* **WORK ITEM**
The copy you return should hold every record below word for word and no images.

★ ★ ★ ★ ★

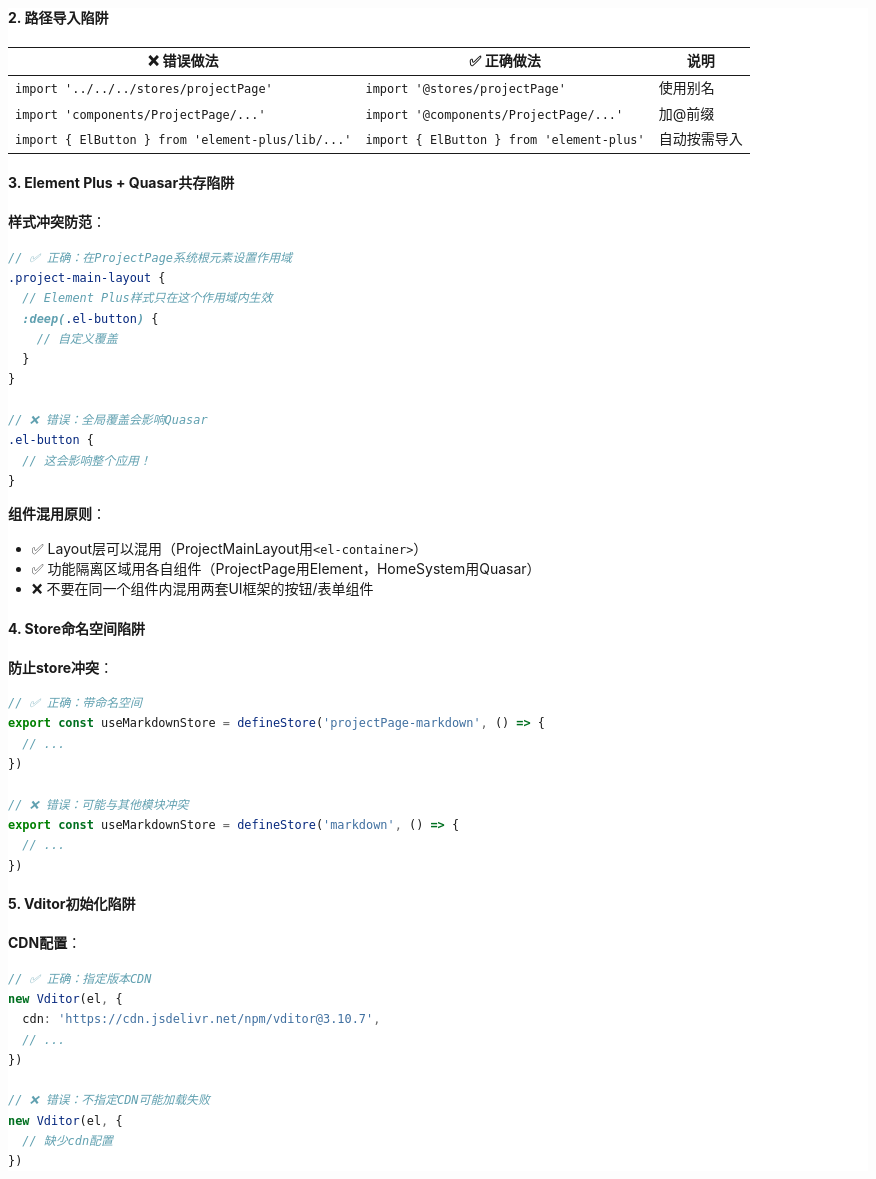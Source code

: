 #### **2. 路径导入陷阱**

| ❌ 错误做法 | ✅ 正确做法 | 说明 |
|-----------|-----------|------|
| `import '../../../stores/projectPage'` | `import '@stores/projectPage'` | 使用别名 |
| `import 'components/ProjectPage/...'` | `import '@components/ProjectPage/...'` | 加@前缀 |
| `import { ElButton } from 'element-plus/lib/...'` | `import { ElButton } from 'element-plus'` | 自动按需导入 |

#### **3. Element Plus + Quasar共存陷阱**

**样式冲突防范**：
```scss
// ✅ 正确：在ProjectPage系统根元素设置作用域
.project-main-layout {
  // Element Plus样式只在这个作用域内生效
  :deep(.el-button) {
    // 自定义覆盖
  }
}

// ❌ 错误：全局覆盖会影响Quasar
.el-button {
  // 这会影响整个应用！
}
```

**组件混用原则**：
- ✅ Layout层可以混用（ProjectMainLayout用`<el-container>`）
- ✅ 功能隔离区域用各自组件（ProjectPage用Element，HomeSystem用Quasar）
- ❌ 不要在同一个组件内混用两套UI框架的按钮/表单组件

#### **4. Store命名空间陷阱**

**防止store冲突**：
```typescript
// ✅ 正确：带命名空间
export const useMarkdownStore = defineStore('projectPage-markdown', () => {
  // ...
})

// ❌ 错误：可能与其他模块冲突
export const useMarkdownStore = defineStore('markdown', () => {
  // ...
})
```

#### **5. Vditor初始化陷阱**

**CDN配置**：
```typescript
// ✅ 正确：指定版本CDN
new Vditor(el, {
  cdn: 'https://cdn.jsdelivr.net/npm/vditor@3.10.7',
  // ...
})

// ❌ 错误：不指定CDN可能加载失败
new Vditor(el, {
  // 缺少cdn配置
})
```
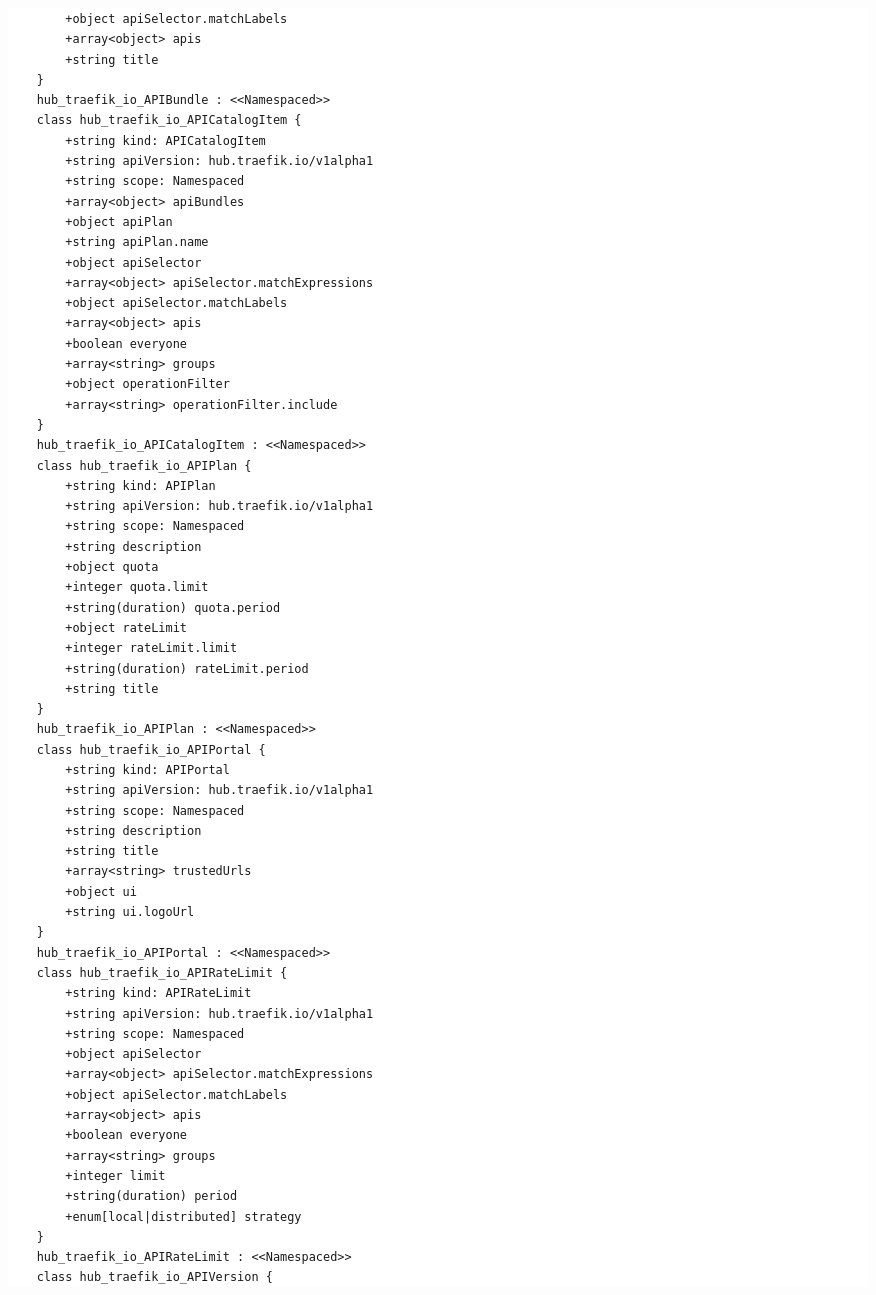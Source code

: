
 ```mermaid
        +object apiSelector.matchLabels
        +array<object> apis
        +string title
    }
    hub_traefik_io_APIBundle : <<Namespaced>>
    class hub_traefik_io_APICatalogItem {
        +string kind: APICatalogItem
        +string apiVersion: hub.traefik.io/v1alpha1
        +string scope: Namespaced
        +array<object> apiBundles
        +object apiPlan
        +string apiPlan.name
        +object apiSelector
        +array<object> apiSelector.matchExpressions
        +object apiSelector.matchLabels
        +array<object> apis
        +boolean everyone
        +array<string> groups
        +object operationFilter
        +array<string> operationFilter.include
    }
    hub_traefik_io_APICatalogItem : <<Namespaced>>
    class hub_traefik_io_APIPlan {
        +string kind: APIPlan
        +string apiVersion: hub.traefik.io/v1alpha1
        +string scope: Namespaced
        +string description
        +object quota
        +integer quota.limit
        +string(duration) quota.period
        +object rateLimit
        +integer rateLimit.limit
        +string(duration) rateLimit.period
        +string title
    }
    hub_traefik_io_APIPlan : <<Namespaced>>
    class hub_traefik_io_APIPortal {
        +string kind: APIPortal
        +string apiVersion: hub.traefik.io/v1alpha1
        +string scope: Namespaced
        +string description
        +string title
        +array<string> trustedUrls
        +object ui
        +string ui.logoUrl
    }
    hub_traefik_io_APIPortal : <<Namespaced>>
    class hub_traefik_io_APIRateLimit {
        +string kind: APIRateLimit
        +string apiVersion: hub.traefik.io/v1alpha1
        +string scope: Namespaced
        +object apiSelector
        +array<object> apiSelector.matchExpressions
        +object apiSelector.matchLabels
        +array<object> apis
        +boolean everyone
        +array<string> groups
        +integer limit
        +string(duration) period
        +enum[local|distributed] strategy
    }
    hub_traefik_io_APIRateLimit : <<Namespaced>>
    class hub_traefik_io_APIVersion {
```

★ ★ ★ ★ ★

* **ANSWER SECTION**
Source code

: #### **2. 路径导入陷阱**

| ❌ 错误做法 | ✅ 正确做法 | 说明 |
|-----------|-----------|------|
| `import '../../../stores/projectPage'` | `import '@stores/projectPage'` | 使用别名 |
| `import 'components/ProjectPage/...'` | `import '@components/ProjectPage/...'` | 加@前缀 |
| `import { ElButton } from 'element-plus/lib/...'` | `import { ElButton } from 'element-plus'` | 自动按需导入 |

#### **3. Element Plus + Quasar共存陷阱**

**样式冲突防范**：
```scss
// ✅ 正确：在ProjectPage系统根元素设置作用域
.project-main-layout {
  // Element Plus样式只在这个作用域内生效
  :deep(.el-button) {
    // 自定义覆盖
  }
}

// ❌ 错误：全局覆盖会影响Quasar
.el-button {
  // 这会影响整个应用！
}
```

**组件混用原则**：
- ✅ Layout层可以混用（ProjectMainLayout用`<el-container>`）
- ✅ 功能隔离区域用各自组件（ProjectPage用Element，HomeSystem用Quasar）
- ❌ 不要在同一个组件内混用两套UI框架的按钮/表单组件

#### **4. Store命名空间陷阱**

**防止store冲突**：
```typescript
// ✅ 正确：带命名空间
export const useMarkdownStore = defineStore('projectPage-markdown', () => {
  // ...
})

// ❌ 错误：可能与其他模块冲突
export const useMarkdownStore = defineStore('markdown', () => {
  // ...
})
```

#### **5. Vditor初始化陷阱**

**CDN配置**：
```typescript
// ✅ 正确：指定版本CDN
new Vditor(el, {
  cdn: 'https://cdn.jsdelivr.net/npm/vditor@3.10.7',
  // ...
})

// ❌ 错误：不指定CDN可能加载失败
new Vditor(el, {
  // 缺少cdn配置
})
```
Source code

:
 ```mermaid
        +object apiSelector.matchLabels
        +array<object> apis
        +string title
    }
    hub_traefik_io_APIBundle : <<Namespaced>>
    class hub_traefik_io_APICatalogItem {
        +string kind: APICatalogItem
        +string apiVersion: hub.traefik.io/v1alpha1
        +string scope: Namespaced
        +array<object> apiBundles
        +object apiPlan
        +string apiPlan.name
        +object apiSelector
        +array<object> apiSelector.matchExpressions
        +object apiSelector.matchLabels
        +array<object> apis
        +boolean everyone
        +array<string> groups
        +object operationFilter
        +array<string> operationFilter.include
    }
    hub_traefik_io_APICatalogItem : <<Namespaced>>
    class hub_traefik_io_APIPlan {
        +string kind: APIPlan
        +string apiVersion: hub.traefik.io/v1alpha1
        +string scope: Namespaced
        +string description
        +object quota
        +integer quota.limit
        +string(duration) quota.period
        +object rateLimit
        +integer rateLimit.limit
        +string(duration) rateLimit.period
        +string title
    }
    hub_traefik_io_APIPlan : <<Namespaced>>
    class hub_traefik_io_APIPortal {
        +string kind: APIPortal
        +string apiVersion: hub.traefik.io/v1alpha1
        +string scope: Namespaced
        +string description
        +string title
        +array<string> trustedUrls
        +object ui
        +string ui.logoUrl
    }
    hub_traefik_io_APIPortal : <<Namespaced>>
    class hub_traefik_io_APIRateLimit {
        +string kind: APIRateLimit
        +string apiVersion: hub.traefik.io/v1alpha1
        +string scope: Namespaced
        +object apiSelector
        +array<object> apiSelector.matchExpressions
        +object apiSelector.matchLabels
        +array<object> apis
        +boolean everyone
        +array<string> groups
        +integer limit
        +string(duration) period
        +enum[local|distributed] strategy
    }
    hub_traefik_io_APIRateLimit : <<Namespaced>>
    class hub_traefik_io_APIVersion {
```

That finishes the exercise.